Curtis’s team can design and deploy multiple capabilities. For example, now it can set up an incident command collaboration system (cloud software tools for collaborating in several locations, security protocols to prevent hacking, data tools to track damage, etc.) within 48 hours of a disaster—a feat that, under normal circumstances, might take up to several months.

Efficiency is key, and perfectionism must be kept in check. Curtis said that the missions are focused on speed, working only on solutions that will alleviate human suffering as fast as possible.

“That cool graphic that would take three hours in Photoshop to do? It’s gone,” he said. “We ask, what can we do right now? You have to just learn as you go.”

Having a stroke changes your life in significant ways. After I recovered from my stroke, I decided to start focusing my capabilities on doing just one thing well: enabling and managing technical disaster response and humanitarian missions.

This figure-it-out, fix-it attitude, which he said came from family and ancestors who survived the Depression and rural hardships going back before the US revolutionary war, has guided Curtis’s path throughout his life.

“If a fence was broken and the livestock were in danger of escaping, we were the kind of folks who just made do,” Curtis said. “You don’t draw up a schematic around what the perfect fence will look like. You just go to the barn, look at what you’ve got, and figure it out.”

He’s learned to aim for the quickest fix that will accomplish the mission, not necessarily the perfect one.

Bringing out ‘the good that people are capable of’

Almost every mobilization that Curtis’s team has assisted with has involved a tragedy that led to extreme suffering, and only one of them didn’t include death.

“I have stories that bring me to tears to even think about. The things I saw in Nepal [after the 2015 earthquake] . . . women in foxholes with children eating anything they could find. The criminal activities—bad guys don’t stop being bad guys in a disaster; they just look for new ways to be bad,” he said.

It can be traumatic to see these things up close, so he helps focus his team of volunteers from around the company on being the helpers no matter the condition, politics, or stress levels.

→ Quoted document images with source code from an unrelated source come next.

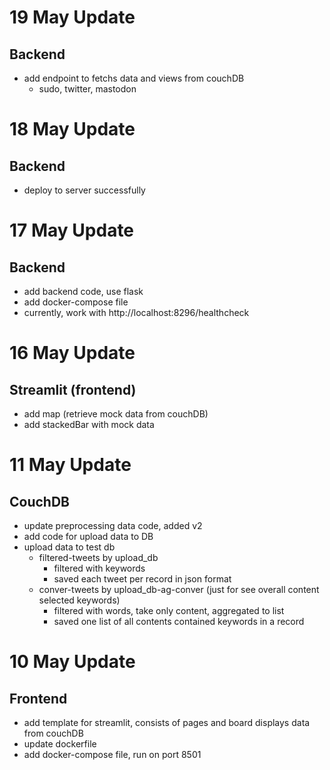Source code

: # 19 May Update
## Backend
- add endpoint to fetchs data and views from couchDB
    - sudo, twitter, mastodon

# 18 May Update
## Backend
- deploy to server successfully

# 17 May Update
## Backend
- add backend code, use flask
- add docker-compose file
- currently, work with http://localhost:8296/healthcheck

# 16 May Update
## Streamlit (frontend)
- add map (retrieve mock data from couchDB)
- add stackedBar with mock data

# 11 May Update
## CouchDB
- update preprocessing data code, added v2
- add code for upload data to DB
- upload data to test db
    - filtered-tweets by upload_db
        - filtered with keywords
        - saved each tweet per record in json format
    - conver-tweets by upload_db-ag-conver (just for see overall content selected keywords)
        - filtered with words, take only content, aggregated to list
        - saved one list of all contents contained keywords in a record

# 10 May Update
## Frontend
- add template for streamlit, consists of pages and board displays data from couchDB
- update dockerfile
- add docker-compose file, run on port 8501
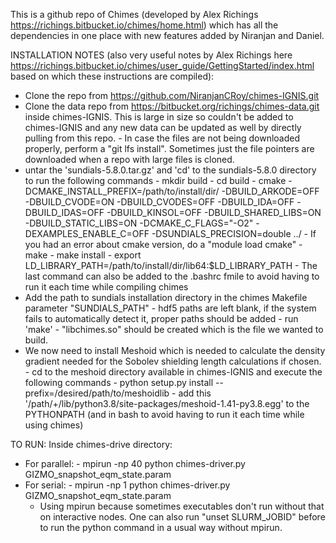    This is a github repo of Chimes (developed by Alex Richings https://richings.bitbucket.io/chimes/home.html) which has all the dependencies in one place with new features added by Niranjan and Daniel.
   
   INSTALLATION NOTES (also very useful notes by Alex Richings here https://richings.bitbucket.io/chimes/user_guide/GettingStarted/index.html based on which these instructions are compiled): 
   - Clone the repo from https://github.com/NiranjanCRoy/chimes-IGNIS.git
   - Clone the data repo from https://bitbucket.org/richings/chimes-data.git inside chimes-IGNIS. This is large in size so couldn't be added to chimes-IGNIS and any new data can be updated as well by directly pulling from this repo.
	- In case the files are not being downloaded properly, perform a "git lfs install". Sometimes just the file pointers are downloaded when a repo with large files is cloned. 
   - untar the 'sundials-5.8.0.tar.gz' and 'cd' to the sundials-5.8.0 directory to run the following commands
   	- mkdir build
   	- cd build
   	- cmake -DCMAKE_INSTALL_PREFIX=/path/to/install/dir/ -DBUILD_ARKODE=OFF -DBUILD_CVODE=ON -DBUILD_CVODES=OFF -DBUILD_IDA=OFF -DBUILD_IDAS=OFF -DBUILD_KINSOL=OFF -DBUILD_SHARED_LIBS=ON -DBUILD_STATIC_LIBS=ON -DCMAKE_C_FLAGS="-O2" -DEXAMPLES_ENABLE_C=OFF -DSUNDIALS_PRECISION=double ../
   	- If you had an error about cmake version, do a "module load cmake"
   	- make
   	- make install
   	- export LD_LIBRARY_PATH=/path/to/install/dir/lib64:$LD_LIBRARY_PATH
   	- The last command can also be added to the .bashrc fmile to avoid having to run it each time while compiling chimes
   - Add the path to sundials installation directory in the chimes Makefile parameter "SUNDIALS_PATH" 
   	- hdf5 paths are left blank, if the system fails to automatically detect it, proper paths should be added
   	- run 'make'
   	- "libchimes.so" should be created which is the file we wanted to build.
   - We now need to install Meshoid which is needed to calculate the density gradient needed for the Sobolev shielding length calculations if chosen.
   	-  cd to the meshoid directory available in chimes-IGNIS and execute the following commands
   	- python setup.py install --prefix=/desired/path/to/meshoidlib
   	- add this '/path/+/lib/python3.8/site-packages/meshoid-1.41-py3.8.egg' to the PYTHONPATH (and in bash to avoid having to run it each time while using chimes)
   
   
   TO RUN: 
   Inside chimes-drive directory:
   - For parallel:
   	- mpirun -np 40 python chimes-driver.py GIZMO_snapshot_eqm_state.param 
   - For serial:
	- mpirun -np 1 python chimes-driver.py GIZMO_snapshot_eqm_state.param 
		- Using mpirun because sometimes executables don't run without that on interactive nodes. One can also run "unset SLURM_JOBID" before to run the python command in a usual way without mpirun.  
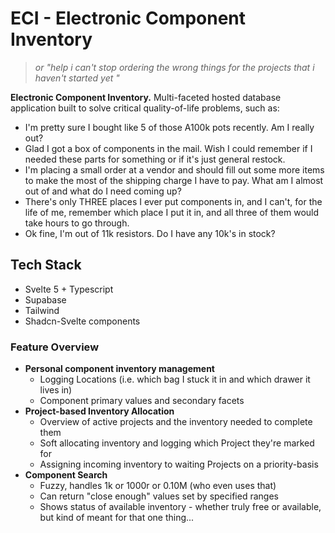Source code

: # ECI - Electronic Component Inventory
>*or "help i can't stop ordering the wrong things for the projects that i haven't started yet "*

**Electronic Component Inventory.** Multi-faceted hosted database application built to solve critical quality-of-life problems, such as:
- I'm pretty sure I bought like 5 of those A100k pots recently. Am I really out?
- Glad I got a box of components in the mail. Wish I could remember if I needed these parts for something or if it's just general restock.
- I'm placing a small order at a vendor and should fill out some more items to make the most of the shipping charge I have to pay. What am I almost out of and what do I need coming up?
- There's only THREE places I ever put components in, and I can't, for the life of me, remember which place I put it in, and all three of them would take hours to go through.
- Ok fine, I'm out of 11k resistors. Do I have any 10k's in stock?

## Tech Stack
- Svelte 5 + Typescript
- Supabase
- Tailwind
- Shadcn-Svelte components

### Feature Overview
- **Personal component inventory management**
  - Logging Locations (i.e. which bag I stuck it in and which drawer it lives in)
  - Component primary values and secondary facets
- **Project-based Inventory Allocation**
  - Overview of active projects and the inventory needed to complete them
  - Soft allocating inventory and logging which Project they're marked for
  - Assigning incoming inventory to waiting Projects on a priority-basis
- **Component Search**
  - Fuzzy, handles 1k or 1000r or 0.10M (who even uses that)
  - Can return "close enough" values set by specified ranges
  - Shows status of available inventory - whether truly free or available, but kind of meant for that one thing...


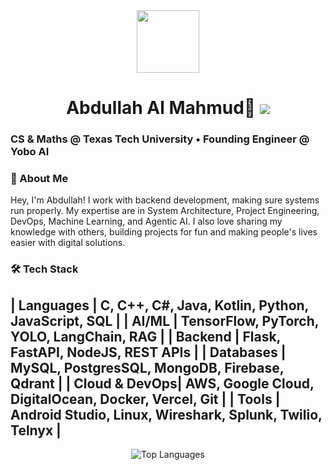 <div id="header" align="center">
  <img src="https://media.giphy.com/media/M9gbBd9nbDrOTu1Mqx/giphy.gif" width="100"/>
  <h1>
    Abdullah Al Mahmud👋
    <a href="https://www.linkedin.com/in/abd-zero/"><img src="https://img.shields.io/badge/LinkedIn-0077B5?style=for-the-badge&logo=linkedin&logoColor=white" /></a>
  </h1>
</div>

### CS & Maths @ Texas Tech University • Founding Engineer @ Yobo AI

### 🚀 About Me
Hey, I'm Abdullah! I work with backend development, making sure systems run properly. My expertise are in System Architecture, Project Engineering, DevOps, Machine Learning, and Agentic AI. 
I also love sharing my knowledge with others, building projects for fun and making people's lives easier with digital solutions.

### 🛠️ Tech Stack
| **Languages** | C, C++, C#, Java, Kotlin, Python, JavaScript, SQL |
| **AI/ML** | TensorFlow, PyTorch, YOLO, LangChain, RAG |
| **Backend** | Flask, FastAPI, NodeJS, REST APIs |
| **Databases** | MySQL, PostgresSQL, MongoDB, Firebase, Qdrant |
| **Cloud & DevOps**| AWS, Google Cloud, DigitalOcean, Docker, Vercel, Git |
| **Tools** | Android Studio, Linux, Wireshark, Splunk, Twilio, Telnyx |
---

<p align="center">
  <img align="center" src="https://github-readme-stats.vercel.app/api/top-langs/?username=zero-abd&layout=compact&theme=tokyonight&hide=html,css" alt="Top Languages" />
</p>
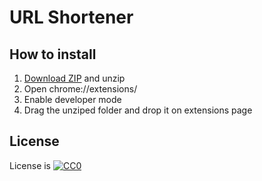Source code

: # URL Shortener
## How to install
1. <a href="../archive/master.zip">Download ZIP</a> and unzip
2. Open chrome://extensions/
3. Enable developer mode
4. Drag the unziped folder and drop it on extensions page
## License
License is [![CC0](https://licensebuttons.net/p/zero/1.0/88x31.png) ](http://creativecommons.org/publicdomain/zero/1.0/)
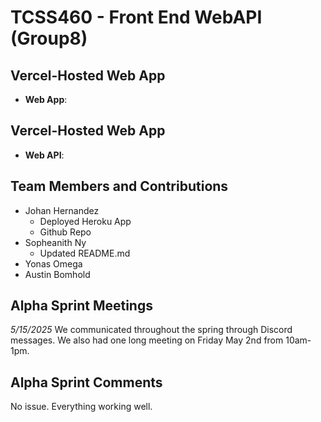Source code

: # TCSS460 - Front End WebAPI (Group8)

## Vercel-Hosted Web App
* **Web App**: 

## Vercel-Hosted Web App
* **Web API**: 

## Team Members and Contributions

- Johan Hernandez
    - Deployed Heroku App
    - Github Repo
- Sopheanith Ny
    - Updated README.md
- Yonas Omega
- Austin Bomhold

## Alpha Sprint Meetings

_5/15/2025_
We communicated throughout the spring through Discord messages. We also had one long meeting on Friday May 2nd from 10am-1pm.

## Alpha Sprint Comments

No issue. Everything working well. 
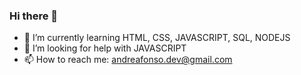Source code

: ### Hi there 👋


- 🌱 I’m currently learning HTML, CSS, JAVASCRIPT, SQL, NODEJS
- 🤔 I’m looking for help with JAVASCRIPT
- 📫 How to reach me: andreafonso.dev@gmail.com

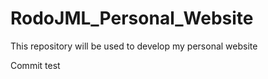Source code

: # RodoJML_Personal_Website

This repository will be used to develop my personal website

Commit test
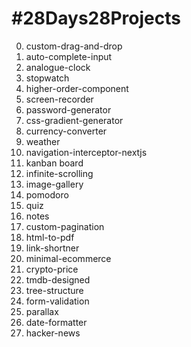 # #28Days28Projects

0. custom-drag-and-drop
1. auto-complete-input
1. analogue-clock
1. stopwatch
1. higher-order-component
1. screen-recorder
1. password-generator
1. css-gradient-generator
1. currency-converter
1. weather
1. navigation-interceptor-nextjs
1. kanban board
1. infinite-scrolling
1. image-gallery
1. pomodoro
1. quiz
1. notes
1. custom-pagination
1. html-to-pdf
1. link-shortner
1. minimal-ecommerce
1. crypto-price
1. tmdb-designed
1. tree-structure
1. form-validation
1. parallax
1. date-formatter
1. hacker-news
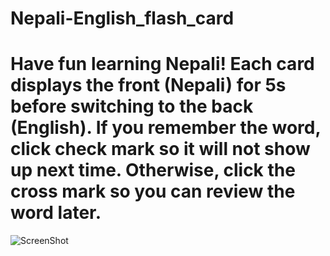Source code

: # Nepali-English_flash_card
# Have fun learning Nepali! Each card displays the front (Nepali) for 5s before switching to the back (English). If you remember the word, click check mark so it will not show up next time. Otherwise, click the cross mark so you can review the word later. 
![ScreenShot](https://raw.github.com/azgk/Nepali-English_flash_card/master/images/project_screenshot.png)
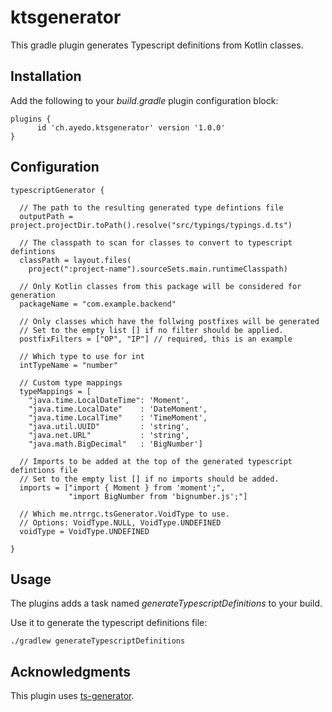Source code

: # ktsgenerator

This gradle plugin generates Typescript definitions from Kotlin classes.

## Installation

Add the following to your *build.gradle* plugin configuration block:

    plugins {
          id 'ch.ayedo.ktsgenerator' version '1.0.0'
    }
    
## Configuration

    typescriptGenerator {
    
      // The path to the resulting generated type defintions file
      outputPath = project.projectDir.toPath().resolve("src/typings/typings.d.ts")
    
      // The classpath to scan for classes to convert to typescript defintions
      classPath = layout.files(
        project(":project-name").sourceSets.main.runtimeClasspath)
        
      // Only Kotlin classes from this package will be considered for generation
      packageName = "com.example.backend"

      // Only classes which have the follwing postfixes will be generated
      // Set to the empty list [] if no filter should be applied.
      postfixFilters = ["OP", "IP"] // required, this is an example

      // Which type to use for int
      intTypeName = "number"
    
      // Custom type mappings
      typeMappings = [
        "java.time.LocalDateTime": 'Moment',
        "java.time.LocalDate"    : 'DateMoment',
        "java.time.LocalTime"    : 'TimeMoment',
        "java.util.UUID"         : 'string',
        "java.net.URL"           : 'string',
        "java.math.BigDecimal"   : 'BigNumber']
      
      // Imports to be added at the top of the generated typescript defintions file
      // Set to the empty list [] if no imports should be added.
      imports = ["import { Moment } from 'moment';",
                 "import BigNumber from 'bignumber.js';"]
    
      // Which me.ntrrgc.tsGenerator.VoidType to use.
      // Options: VoidType.NULL, VoidType.UNDEFINED
      voidType = VoidType.UNDEFINED
    
    }
    
## Usage

The plugins adds a task named *generateTypescriptDefinitions* to your build.

Use it to generate the typescript definitions file:

    ./gradlew generateTypescriptDefinitions
    
## Acknowledgments

This plugin uses [ts-generator](https://github.com/ntrrgc/ts-generator).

“You will see a very dark side of humanity. But you will see a very uplifting and inspiring side that will also move you to tears—to see the good that people are capable of.”

The whole program and model is about tactically helping those in need. After his stroke, Curtis knew he wanted to work on making a difference and leave a legacy that people at Microsoft could use to do the same, long after Curtis himself is gone.

“The idea is to make a difference with something we were already doing. This whole program we founded together; there are so many hands in this,” he said.

“This isn’t about me. My career goal is to leave a legacy, for this program to last and outlive me so others can use this to do good work to help people.”